**How to complete this task**
Leave the images out, and copy each of the records below exactly.

[Saved entries]
▬▬▬▬▬▬

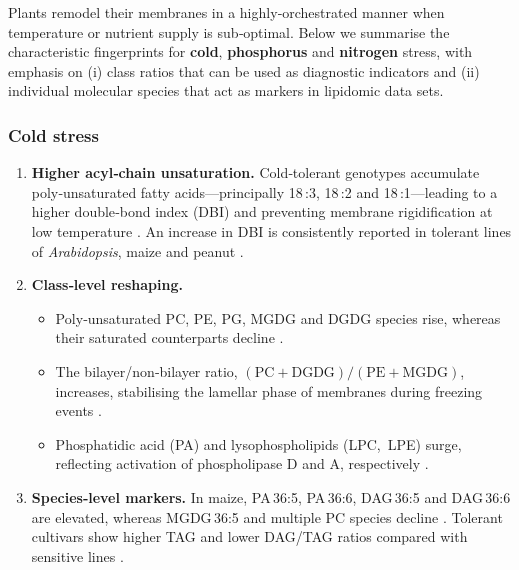 \documentclass[10pt,letterpaper]{article}
\begin{document}
Plants remodel their membranes in a highly‐orchestrated manner when temperature or nutrient supply is sub‑optimal.  Below we summarise the characteristic fingerprints for \textbf{cold}, \textbf{phosphorus} and \textbf{nitrogen} stress, with emphasis on (i) class ratios that can be used as diagnostic indicators and (ii) individual molecular species that act as markers in lipidomic data sets.

\subsubsection*{Cold stress}
\label{sec:cold}

\begin{enumerate}[label=\textbf{\arabic*.}, leftmargin=1.2em]
  \item \textbf{Higher acyl‑chain unsaturation.}  Cold‐tolerant genotypes accumulate poly‑unsaturated fatty acids—principally 18\,:3, 18\,:2 and 18\,:1—leading to a higher double‑bond index (DBI) and preventing membrane rigidification at low temperature \citep[pp.~431–440, 460]{Low_temp_stress_Bhattacharya}.  An increase in DBI is consistently reported in tolerant lines of \textit{Arabidopsis}, maize and peanut \citep[pp.~11–12]{Lipid_transcriptome_Cold_stress_Yu}.

  \item \textbf{Class‑level reshaping.}  
        \begin{itemize}
          \item Poly‑unsaturated PC, PE, PG, MGDG and DGDG species rise, whereas their saturated counterparts decline \citep[pp.~3–4]{Low_temperatures_Wang,Low_temp_stress_Bhattacharya}.  
          \item The bilayer/non‑bilayer ratio, \(\mathrm{(PC+DGDG)/(PE+MGDG)}\), increases, stabilising the lamellar phase of membranes during freezing events \citep[pp.~492–493]{Low_temp_stress_Bhattacharya}.  
          \item Phosphatidic acid (PA) and lysophospholipids (LPC, LPE) surge, reflecting activation of phospholipase D and A, respectively \citep[pp.~456, 472--474]{Low_temp_stress_Bhattacharya}.
        \end{itemize}

  \item \textbf{Species‑level markers.}  In maize, PA\,36:5, PA\,36:6, DAG\,36:5 and DAG\,36:6 are elevated, whereas MGDG\,36:5 and multiple PC species decline \citep[pp.~6–8]{cold_tolerance_maize_Shi}.  Tolerant cultivars show higher TAG and lower DAG/TAG ratios compared with sensitive lines \citep[pp.~11]{Lipid_transcriptome_Cold_stress_Yu}.


\end{enumerate}
\end{document}
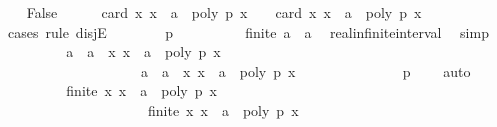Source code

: \begin{isabellebody}
\ \ \isamarkupfalse%
\ False\isanewline
\ \ \ \ \isamarkupfalse%
\ {\isachardoublequoteopen}card\ {\isacharbraceleft}x{\isachardot}\ x\ {\isacharless}\ a\ {\isasymand}\ poly\ p\ x\ {\isacharequal}\ {}{\isacharbraceright}\ {\isacharequal}\ card\ {\isacharbraceleft}x{\isachardot}\ x\ {\isasymle}\ a\ {\isasymand}\ poly\ p\ x\ {\isacharequal}\ {}{\isacharbraceright}{\isachardoublequoteclose}\isanewline
\ \ \ \ \isamarkupfalse%
\ {\isacharparenleft}cases\ rule{\isacharcolon}\ disjE{\isacharparenright}\isanewline
\ \ \ \ \ \ \isamarkupfalse%
\ {\isachardoublequoteopen}p\ {\isacharequal}\ {}{\isachardoublequoteclose}\isanewline
\ \ \ \ \ \ \isamarkupfalse%
\ {\isachardoublequoteopen}{\isasymnot}finite\ {\isacharbraceleft}a\ {\isacharminus}\ {}{\isacharless}{\isachardot}{\isachardot}{\isacharless}a{\isacharbraceright}{\isachardoublequoteclose}\ \isamarkupfalse%
\ real{\isacharunderscore}infinite{\isacharunderscore}interval\ \isamarkupfalse%
\ simp\isanewline
\ \ \ \ \ \ \isamarkupfalse%
\ \isamarkupfalse%
\ {\isachardoublequoteopen}{\isacharbraceleft}a\ {\isacharminus}\ {}{\isacharless}{\isachardot}{\isachardot}{\isacharless}a{\isacharbraceright}\ {\isasymsubseteq}\ {\isacharbraceleft}x{\isachardot}\ x\ {\isasymle}\ a\ {\isasymand}\ poly\ p\ x\ {\isacharequal}\ {}{\isacharbraceright}{\isachardoublequoteclose}\isanewline
\ \ \ \ \ \ \ \ \ \ \ \ \ \ \ \ \ \ \ \ {\isachardoublequoteopen}{\isacharbraceleft}a\ {\isacharminus}\ {}{\isacharless}{\isachardot}{\isachardot}{\isacharless}a{\isacharbraceright}\ {\isasymsubseteq}\ {\isacharbraceleft}x{\isachardot}\ x\ {\isacharless}\ a\ {\isasymand}\ poly\ p\ x\ {\isacharequal}\ {}{\isacharbraceright}{\isachardoublequoteclose}\ \isanewline
\ \ \ \ \ \ \ \ \ \ \isamarkupfalse%
\ {\isacharbackquoteopen}p\ {\isacharequal}\ {}{\isacharbackquoteclose}\ \isamarkupfalse%
\ auto\isanewline
\ \ \ \ \ \ \isamarkupfalse%
\ \isamarkupfalse%
\ {\isachardoublequoteopen}{\isasymnot}finite\ {\isacharbraceleft}x{\isachardot}\ x\ {\isasymle}\ a\ {\isasymand}\ poly\ p\ x\ {\isacharequal}\ {}{\isacharbraceright}{\isachardoublequoteclose}\ \isanewline
\ \ \ \ \ \ \ \ \ \ \ \ \ \ \ \ \ \ \ \ \ {\isachardoublequoteopen}{\isasymnot}finite\ {\isacharbraceleft}x{\isachardot}\ x\ {\isacharless}\ a\ {\isasymand}\ poly\ p\ x\ {\isacharequal}\ {}{\isacharbraceright}{\isachardoublequoteclose}\ \isanewline

\end{isabellebody}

▬▬▬▬▬▬

**Answer space**
 \documentclass[10pt,letterpaper]{article}
\begin{document}
Plants remodel their membranes in a highly‐orchestrated manner when temperature or nutrient supply is sub‑optimal.  Below we summarise the characteristic fingerprints for \textbf{cold}, \textbf{phosphorus} and \textbf{nitrogen} stress, with emphasis on (i) class ratios that can be used as diagnostic indicators and (ii) individual molecular species that act as markers in lipidomic data sets.

\subsubsection*{Cold stress}
\label{sec:cold}

\begin{enumerate}[label=\textbf{\arabic*.}, leftmargin=1.2em]
  \item \textbf{Higher acyl‑chain unsaturation.}  Cold‐tolerant genotypes accumulate poly‑unsaturated fatty acids—principally 18\,:3, 18\,:2 and 18\,:1—leading to a higher double‑bond index (DBI) and preventing membrane rigidification at low temperature \citep[pp.~431–440, 460]{Low_temp_stress_Bhattacharya}.  An increase in DBI is consistently reported in tolerant lines of \textit{Arabidopsis}, maize and peanut \citep[pp.~11–12]{Lipid_transcriptome_Cold_stress_Yu}.

  \item \textbf{Class‑level reshaping.}  
        \begin{itemize}
          \item Poly‑unsaturated PC, PE, PG, MGDG and DGDG species rise, whereas their saturated counterparts decline \citep[pp.~3–4]{Low_temperatures_Wang,Low_temp_stress_Bhattacharya}.  
          \item The bilayer/non‑bilayer ratio, \(\mathrm{(PC+DGDG)/(PE+MGDG)}\), increases, stabilising the lamellar phase of membranes during freezing events \citep[pp.~492–493]{Low_temp_stress_Bhattacharya}.  
          \item Phosphatidic acid (PA) and lysophospholipids (LPC, LPE) surge, reflecting activation of phospholipase D and A, respectively \citep[pp.~456, 472--474]{Low_temp_stress_Bhattacharya}.
        \end{itemize}

  \item \textbf{Species‑level markers.}  In maize, PA\,36:5, PA\,36:6, DAG\,36:5 and DAG\,36:6 are elevated, whereas MGDG\,36:5 and multiple PC species decline \citep[pp.~6–8]{cold_tolerance_maize_Shi}.  Tolerant cultivars show higher TAG and lower DAG/TAG ratios compared with sensitive lines \citep[pp.~11]{Lipid_transcriptome_Cold_stress_Yu}.


\end{enumerate}
\end{document}
Source code

: \begin{isabellebody}
\ \ \isamarkupfalse%
\ False\isanewline
\ \ \ \ \isamarkupfalse%
\ {\isachardoublequoteopen}card\ {\isacharbraceleft}x{\isachardot}\ x\ {\isacharless}\ a\ {\isasymand}\ poly\ p\ x\ {\isacharequal}\ {}{\isacharbraceright}\ {\isacharequal}\ card\ {\isacharbraceleft}x{\isachardot}\ x\ {\isasymle}\ a\ {\isasymand}\ poly\ p\ x\ {\isacharequal}\ {}{\isacharbraceright}{\isachardoublequoteclose}\isanewline
\ \ \ \ \isamarkupfalse%
\ {\isacharparenleft}cases\ rule{\isacharcolon}\ disjE{\isacharparenright}\isanewline
\ \ \ \ \ \ \isamarkupfalse%
\ {\isachardoublequoteopen}p\ {\isacharequal}\ {}{\isachardoublequoteclose}\isanewline
\ \ \ \ \ \ \isamarkupfalse%
\ {\isachardoublequoteopen}{\isasymnot}finite\ {\isacharbraceleft}a\ {\isacharminus}\ {}{\isacharless}{\isachardot}{\isachardot}{\isacharless}a{\isacharbraceright}{\isachardoublequoteclose}\ \isamarkupfalse%
\ real{\isacharunderscore}infinite{\isacharunderscore}interval\ \isamarkupfalse%
\ simp\isanewline
\ \ \ \ \ \ \isamarkupfalse%
\ \isamarkupfalse%
\ {\isachardoublequoteopen}{\isacharbraceleft}a\ {\isacharminus}\ {}{\isacharless}{\isachardot}{\isachardot}{\isacharless}a{\isacharbraceright}\ {\isasymsubseteq}\ {\isacharbraceleft}x{\isachardot}\ x\ {\isasymle}\ a\ {\isasymand}\ poly\ p\ x\ {\isacharequal}\ {}{\isacharbraceright}{\isachardoublequoteclose}\isanewline
\ \ \ \ \ \ \ \ \ \ \ \ \ \ \ \ \ \ \ \ {\isachardoublequoteopen}{\isacharbraceleft}a\ {\isacharminus}\ {}{\isacharless}{\isachardot}{\isachardot}{\isacharless}a{\isacharbraceright}\ {\isasymsubseteq}\ {\isacharbraceleft}x{\isachardot}\ x\ {\isacharless}\ a\ {\isasymand}\ poly\ p\ x\ {\isacharequal}\ {}{\isacharbraceright}{\isachardoublequoteclose}\ \isanewline
\ \ \ \ \ \ \ \ \ \ \isamarkupfalse%
\ {\isacharbackquoteopen}p\ {\isacharequal}\ {}{\isacharbackquoteclose}\ \isamarkupfalse%
\ auto\isanewline
\ \ \ \ \ \ \isamarkupfalse%
\ \isamarkupfalse%
\ {\isachardoublequoteopen}{\isasymnot}finite\ {\isacharbraceleft}x{\isachardot}\ x\ {\isasymle}\ a\ {\isasymand}\ poly\ p\ x\ {\isacharequal}\ {}{\isacharbraceright}{\isachardoublequoteclose}\ \isanewline
\ \ \ \ \ \ \ \ \ \ \ \ \ \ \ \ \ \ \ \ \ {\isachardoublequoteopen}{\isasymnot}finite\ {\isacharbraceleft}x{\isachardot}\ x\ {\isacharless}\ a\ {\isasymand}\ poly\ p\ x\ {\isacharequal}\ {}{\isacharbraceright}{\isachardoublequoteclose}\ \isanewline

\end{isabellebody}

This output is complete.